Instead of taking the obvious route of lashing out at the offender, Cicero opted to severely ‘pun’ish him, saying "This is truly to cultivate a father's memory."
But the first great incorrigible punster in history was the great William Shakespeare.
The Bard himself made over 1000 puns in the combined body of his works. Most of these puns were spoken by fools or court jesters, but a fair amount of ‘pun’ny lines were given to his leads, such as Benedick, the wit-cracking, love-defying protagonist of “Much Ado About Nothing,” and the lovers of “Midsummer Night’s Dream,” who humorously tear apart the Rude Mechanicals’ performance of “Pyramus and Thisbie” with a stream of cleverly devised puns. Even Shakespeare’s play titles were not spared from his potent punnery. To use an earlier example, the title of his “Much Ado About Nothing” was, in and of itself, one giant pun. The actual play of “Much Ado About Nothing” contains many references to the noting of things. Whether it is Benedick noting a conversation by several of his friends about his love life, or the inept watchmen noting Don John, the play’s antagonist, and his scheming, noting abounds in this play. And so it is fitting that Mr. Shakespeare chose the title “Much Ado About Nothing”, with ‘nothing’ replacing ‘noting’, in reference to both the outcome of the play, and the fact that a great deal of noting goes on.
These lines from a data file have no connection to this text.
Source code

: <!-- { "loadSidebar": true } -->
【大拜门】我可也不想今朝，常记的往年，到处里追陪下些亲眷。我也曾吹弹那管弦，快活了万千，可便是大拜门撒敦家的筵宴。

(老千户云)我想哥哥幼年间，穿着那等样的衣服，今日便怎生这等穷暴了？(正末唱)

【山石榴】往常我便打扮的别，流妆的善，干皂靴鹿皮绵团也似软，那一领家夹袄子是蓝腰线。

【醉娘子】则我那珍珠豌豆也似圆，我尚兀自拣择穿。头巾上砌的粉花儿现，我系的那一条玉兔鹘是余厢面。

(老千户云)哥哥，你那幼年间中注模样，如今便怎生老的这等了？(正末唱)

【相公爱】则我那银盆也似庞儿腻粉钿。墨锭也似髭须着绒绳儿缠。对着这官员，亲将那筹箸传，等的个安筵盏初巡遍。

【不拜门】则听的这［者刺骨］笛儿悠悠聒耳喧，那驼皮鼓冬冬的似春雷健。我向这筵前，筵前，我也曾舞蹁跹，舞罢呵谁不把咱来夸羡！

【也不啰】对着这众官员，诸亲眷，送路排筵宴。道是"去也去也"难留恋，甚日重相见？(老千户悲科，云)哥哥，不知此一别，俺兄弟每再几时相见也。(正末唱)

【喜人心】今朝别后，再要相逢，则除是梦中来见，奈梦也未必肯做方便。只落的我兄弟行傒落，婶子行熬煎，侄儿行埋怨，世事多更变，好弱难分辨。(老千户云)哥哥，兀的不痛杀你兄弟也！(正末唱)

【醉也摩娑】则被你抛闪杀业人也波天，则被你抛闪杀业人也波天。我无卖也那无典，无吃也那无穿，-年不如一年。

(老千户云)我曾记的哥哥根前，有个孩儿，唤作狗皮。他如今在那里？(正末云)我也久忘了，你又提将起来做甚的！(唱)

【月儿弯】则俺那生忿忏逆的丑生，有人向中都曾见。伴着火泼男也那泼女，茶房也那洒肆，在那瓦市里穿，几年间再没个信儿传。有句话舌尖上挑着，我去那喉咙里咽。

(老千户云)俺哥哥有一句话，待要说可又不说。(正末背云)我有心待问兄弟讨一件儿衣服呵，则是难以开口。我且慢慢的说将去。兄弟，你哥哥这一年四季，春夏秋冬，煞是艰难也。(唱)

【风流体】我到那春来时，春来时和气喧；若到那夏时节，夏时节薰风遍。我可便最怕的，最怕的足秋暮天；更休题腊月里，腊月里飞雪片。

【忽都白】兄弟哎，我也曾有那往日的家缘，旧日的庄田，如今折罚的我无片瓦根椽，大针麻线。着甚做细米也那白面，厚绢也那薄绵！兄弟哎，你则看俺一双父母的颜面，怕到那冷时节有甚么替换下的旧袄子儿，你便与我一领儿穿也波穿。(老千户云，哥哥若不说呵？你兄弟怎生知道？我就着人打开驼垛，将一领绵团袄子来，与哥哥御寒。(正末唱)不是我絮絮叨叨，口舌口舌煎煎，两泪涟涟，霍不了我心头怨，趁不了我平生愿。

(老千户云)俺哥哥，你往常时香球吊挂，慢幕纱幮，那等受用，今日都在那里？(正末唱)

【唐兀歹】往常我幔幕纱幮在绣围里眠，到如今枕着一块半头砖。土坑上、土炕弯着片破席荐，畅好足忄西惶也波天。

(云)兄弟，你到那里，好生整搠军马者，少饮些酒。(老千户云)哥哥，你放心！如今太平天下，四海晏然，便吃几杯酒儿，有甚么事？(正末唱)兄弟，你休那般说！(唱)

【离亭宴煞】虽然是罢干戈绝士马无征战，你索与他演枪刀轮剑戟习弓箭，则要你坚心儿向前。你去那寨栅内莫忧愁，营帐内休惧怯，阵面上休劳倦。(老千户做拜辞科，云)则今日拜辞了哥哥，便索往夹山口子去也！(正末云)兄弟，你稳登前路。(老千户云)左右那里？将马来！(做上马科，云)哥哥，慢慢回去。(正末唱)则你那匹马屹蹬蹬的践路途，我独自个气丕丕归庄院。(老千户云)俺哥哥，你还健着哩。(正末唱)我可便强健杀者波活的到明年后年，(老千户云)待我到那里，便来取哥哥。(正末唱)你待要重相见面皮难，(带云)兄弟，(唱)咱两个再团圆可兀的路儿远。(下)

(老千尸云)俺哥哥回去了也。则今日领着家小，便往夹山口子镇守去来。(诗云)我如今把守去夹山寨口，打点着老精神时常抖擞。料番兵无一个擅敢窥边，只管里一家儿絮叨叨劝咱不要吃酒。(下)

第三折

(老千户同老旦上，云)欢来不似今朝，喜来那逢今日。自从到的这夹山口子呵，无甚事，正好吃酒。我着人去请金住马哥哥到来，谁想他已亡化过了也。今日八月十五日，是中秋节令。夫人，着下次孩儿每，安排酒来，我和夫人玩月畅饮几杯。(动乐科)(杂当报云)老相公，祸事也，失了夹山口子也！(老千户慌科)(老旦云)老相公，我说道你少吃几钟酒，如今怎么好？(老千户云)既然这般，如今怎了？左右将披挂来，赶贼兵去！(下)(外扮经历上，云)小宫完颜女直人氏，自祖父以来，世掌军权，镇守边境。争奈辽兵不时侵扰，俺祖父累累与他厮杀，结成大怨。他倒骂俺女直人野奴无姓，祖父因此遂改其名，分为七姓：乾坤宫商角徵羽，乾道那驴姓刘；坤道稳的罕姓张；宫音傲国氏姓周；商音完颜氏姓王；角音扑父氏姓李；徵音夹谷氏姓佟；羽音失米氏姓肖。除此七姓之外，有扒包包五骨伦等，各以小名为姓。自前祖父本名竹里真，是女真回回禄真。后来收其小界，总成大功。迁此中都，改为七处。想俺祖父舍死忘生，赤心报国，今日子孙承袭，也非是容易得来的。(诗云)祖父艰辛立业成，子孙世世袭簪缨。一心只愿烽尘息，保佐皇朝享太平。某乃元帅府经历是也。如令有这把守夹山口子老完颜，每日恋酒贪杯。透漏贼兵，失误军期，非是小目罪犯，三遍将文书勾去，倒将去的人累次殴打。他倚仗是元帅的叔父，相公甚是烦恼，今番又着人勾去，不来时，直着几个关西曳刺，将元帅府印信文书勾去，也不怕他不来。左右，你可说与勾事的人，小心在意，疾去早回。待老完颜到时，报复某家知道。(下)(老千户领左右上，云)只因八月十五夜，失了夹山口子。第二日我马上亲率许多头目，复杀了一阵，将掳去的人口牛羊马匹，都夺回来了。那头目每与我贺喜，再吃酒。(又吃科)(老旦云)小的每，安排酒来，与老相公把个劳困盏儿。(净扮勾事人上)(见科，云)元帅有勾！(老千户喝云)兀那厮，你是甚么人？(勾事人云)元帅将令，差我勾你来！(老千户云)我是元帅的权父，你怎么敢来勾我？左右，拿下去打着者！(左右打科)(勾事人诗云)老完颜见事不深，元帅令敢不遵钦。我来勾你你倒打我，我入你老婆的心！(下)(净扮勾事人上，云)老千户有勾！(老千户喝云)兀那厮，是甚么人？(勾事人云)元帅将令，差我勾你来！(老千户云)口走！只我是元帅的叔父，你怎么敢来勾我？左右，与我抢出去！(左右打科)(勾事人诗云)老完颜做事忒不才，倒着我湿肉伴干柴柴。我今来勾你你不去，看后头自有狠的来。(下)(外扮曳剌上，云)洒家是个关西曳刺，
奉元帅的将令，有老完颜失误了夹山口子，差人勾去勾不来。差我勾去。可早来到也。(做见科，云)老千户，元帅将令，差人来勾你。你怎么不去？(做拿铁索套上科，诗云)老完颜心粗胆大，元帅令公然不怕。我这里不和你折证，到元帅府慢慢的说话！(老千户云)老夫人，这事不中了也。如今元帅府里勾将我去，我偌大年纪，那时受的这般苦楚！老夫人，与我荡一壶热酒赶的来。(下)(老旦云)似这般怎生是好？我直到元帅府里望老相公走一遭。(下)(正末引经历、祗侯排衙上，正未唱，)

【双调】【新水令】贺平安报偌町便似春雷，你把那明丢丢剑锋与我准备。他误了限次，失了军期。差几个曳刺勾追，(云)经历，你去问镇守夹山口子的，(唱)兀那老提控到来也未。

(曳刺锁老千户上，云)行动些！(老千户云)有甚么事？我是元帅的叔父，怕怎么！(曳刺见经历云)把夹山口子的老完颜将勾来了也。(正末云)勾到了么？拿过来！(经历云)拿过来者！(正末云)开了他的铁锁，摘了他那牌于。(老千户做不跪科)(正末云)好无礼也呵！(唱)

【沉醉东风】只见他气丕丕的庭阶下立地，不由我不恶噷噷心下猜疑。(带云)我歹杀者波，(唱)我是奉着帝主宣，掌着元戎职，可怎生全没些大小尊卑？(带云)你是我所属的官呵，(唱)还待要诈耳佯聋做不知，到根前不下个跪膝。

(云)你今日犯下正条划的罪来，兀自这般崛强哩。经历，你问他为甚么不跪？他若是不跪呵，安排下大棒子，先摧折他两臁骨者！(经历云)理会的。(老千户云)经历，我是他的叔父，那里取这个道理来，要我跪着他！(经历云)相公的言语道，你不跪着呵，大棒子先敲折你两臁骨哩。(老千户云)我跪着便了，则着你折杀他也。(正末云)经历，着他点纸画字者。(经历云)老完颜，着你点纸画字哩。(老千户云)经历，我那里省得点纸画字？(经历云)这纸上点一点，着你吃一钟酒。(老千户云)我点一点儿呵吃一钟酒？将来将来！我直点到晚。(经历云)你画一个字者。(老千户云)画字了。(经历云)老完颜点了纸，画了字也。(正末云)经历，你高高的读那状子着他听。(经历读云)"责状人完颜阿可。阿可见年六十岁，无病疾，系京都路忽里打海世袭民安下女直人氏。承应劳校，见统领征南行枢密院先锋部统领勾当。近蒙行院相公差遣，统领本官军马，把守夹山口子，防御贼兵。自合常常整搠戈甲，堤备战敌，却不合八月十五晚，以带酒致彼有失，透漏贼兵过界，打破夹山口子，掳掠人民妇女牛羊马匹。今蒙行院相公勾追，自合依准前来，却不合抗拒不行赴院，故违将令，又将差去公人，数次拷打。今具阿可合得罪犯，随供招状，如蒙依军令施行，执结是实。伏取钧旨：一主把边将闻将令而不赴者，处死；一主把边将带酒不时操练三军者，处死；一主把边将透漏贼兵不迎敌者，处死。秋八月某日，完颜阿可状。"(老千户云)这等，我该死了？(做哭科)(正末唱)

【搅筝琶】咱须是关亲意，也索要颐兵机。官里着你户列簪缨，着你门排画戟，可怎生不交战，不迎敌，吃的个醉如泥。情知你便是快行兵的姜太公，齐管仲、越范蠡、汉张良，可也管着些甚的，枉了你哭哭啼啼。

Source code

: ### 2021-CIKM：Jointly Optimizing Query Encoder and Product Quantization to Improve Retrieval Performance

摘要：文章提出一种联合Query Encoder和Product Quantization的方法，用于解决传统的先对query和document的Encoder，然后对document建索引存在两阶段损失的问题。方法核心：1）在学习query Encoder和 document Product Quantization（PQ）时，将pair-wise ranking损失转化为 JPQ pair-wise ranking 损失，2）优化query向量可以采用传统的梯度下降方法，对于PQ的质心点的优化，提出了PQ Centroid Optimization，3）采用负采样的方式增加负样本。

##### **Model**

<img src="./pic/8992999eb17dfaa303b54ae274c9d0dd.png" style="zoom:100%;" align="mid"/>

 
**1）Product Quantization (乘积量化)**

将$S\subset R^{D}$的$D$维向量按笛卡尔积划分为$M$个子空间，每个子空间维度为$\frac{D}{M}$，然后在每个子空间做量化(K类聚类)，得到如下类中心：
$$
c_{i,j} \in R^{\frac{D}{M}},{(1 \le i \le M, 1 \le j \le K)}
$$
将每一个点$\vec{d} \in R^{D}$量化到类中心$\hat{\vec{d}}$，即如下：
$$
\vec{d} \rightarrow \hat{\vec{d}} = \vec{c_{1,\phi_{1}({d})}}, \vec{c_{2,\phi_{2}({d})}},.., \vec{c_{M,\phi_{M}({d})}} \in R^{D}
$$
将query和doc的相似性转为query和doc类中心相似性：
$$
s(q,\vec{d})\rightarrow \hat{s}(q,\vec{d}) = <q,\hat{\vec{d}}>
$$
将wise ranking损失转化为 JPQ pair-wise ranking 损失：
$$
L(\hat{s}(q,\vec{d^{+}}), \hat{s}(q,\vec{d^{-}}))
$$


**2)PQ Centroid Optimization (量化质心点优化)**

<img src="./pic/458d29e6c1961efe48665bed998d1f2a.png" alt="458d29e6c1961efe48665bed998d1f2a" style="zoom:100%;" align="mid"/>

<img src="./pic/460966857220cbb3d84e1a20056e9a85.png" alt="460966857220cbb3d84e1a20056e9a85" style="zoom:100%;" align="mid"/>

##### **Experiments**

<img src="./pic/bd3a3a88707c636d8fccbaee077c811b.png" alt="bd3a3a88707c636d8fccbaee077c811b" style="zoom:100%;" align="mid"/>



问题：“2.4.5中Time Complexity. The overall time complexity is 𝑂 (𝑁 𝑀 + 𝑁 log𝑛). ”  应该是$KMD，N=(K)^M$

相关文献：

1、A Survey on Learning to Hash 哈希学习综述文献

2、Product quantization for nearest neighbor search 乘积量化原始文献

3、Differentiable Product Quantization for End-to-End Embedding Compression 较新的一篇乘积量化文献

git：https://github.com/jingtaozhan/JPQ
Puns have not only been used in literature, though. In times of war, puns have been used to relay messages back and forth in simple, ambiguous, yet at the same time witty, terms. Perhaps the most famous example of this, albeit a very unlikely one, came about following the defeat and retreat of the Spanish Armada by England. Sir Frances Drake, the man given command over the fleets of England, allegedly sent Queen Elizabeth a note bearing the word “Cantharides”, the name of an aphrodisiac also known as ‘Spanish fly’.
A more likely example of this kind of behavior among military commanders comes with the 1843 conquest of the Indian province, Sind. Wrote General Napier to his commanders after conquering the province: "Peccavi" (Latin for ‘I have sinned’).
With this much history on their side, it is a ‘pun’der that puns have not achieved a more socially acceptable role in modern civilization. Instead of being praised for making a pun, pun artists are frequently treated as if they had just expelled foul gas from a bodily orifice. One commonly held explanation for this sad state is the theory of “Punis Envy.” This theory suggests that the main reason people in general dislike puns is because they themselves did not make them. Said Oscar Levant, "A pun is the lowest form of humor - when you don't think of it first." The other side to this argument, however, is the point of view that no matter how it is made, it is impossible for a pun to inspire any form of jealousy in its listeners. Samuel Taylor Coleridge summed up this side of the debate nicely when he stated during a lecture on Shakespeare that punning "may be the lowest, but at all events is the most harmless kind of wit, because it never excites envy." Harsh words from an opium addict…
Opium addicts and “Punis Envy” aside, the root of the punning problem seems to lie solely in humor tastes. It has been centuries since the days when the world marveled at a well crafted pun, and tastes in humor have certainly changed with the years. Much like tastes in beauty, food, and music, human humor taste is a fickle one, changing and adapting to fit the circumstances and culture that it is thrust into. Humanity as a species has changed in the years since Shakespeare penned his last pun, so it only makes sense that our likes and dislikes in the world of comedy have also changed. However, changing tastes are no reason to cease fine punmanship, and there remain those in the human race (myself included) that love nothing more than to break out with a witty play on words when in a large group of people and watch as groans and grimaces overcome the company. Perhaps it’s some sort of visceral satisfaction at seeing others in a painless sort of misery of one’s own devising. Or maybe it is the feeling of outsmarting one’s compatriots. Whatever it is, though, the old saying still rings true: “The best things in life are free, but you can give them to the birds and bees—I want punny. That’s what I want.”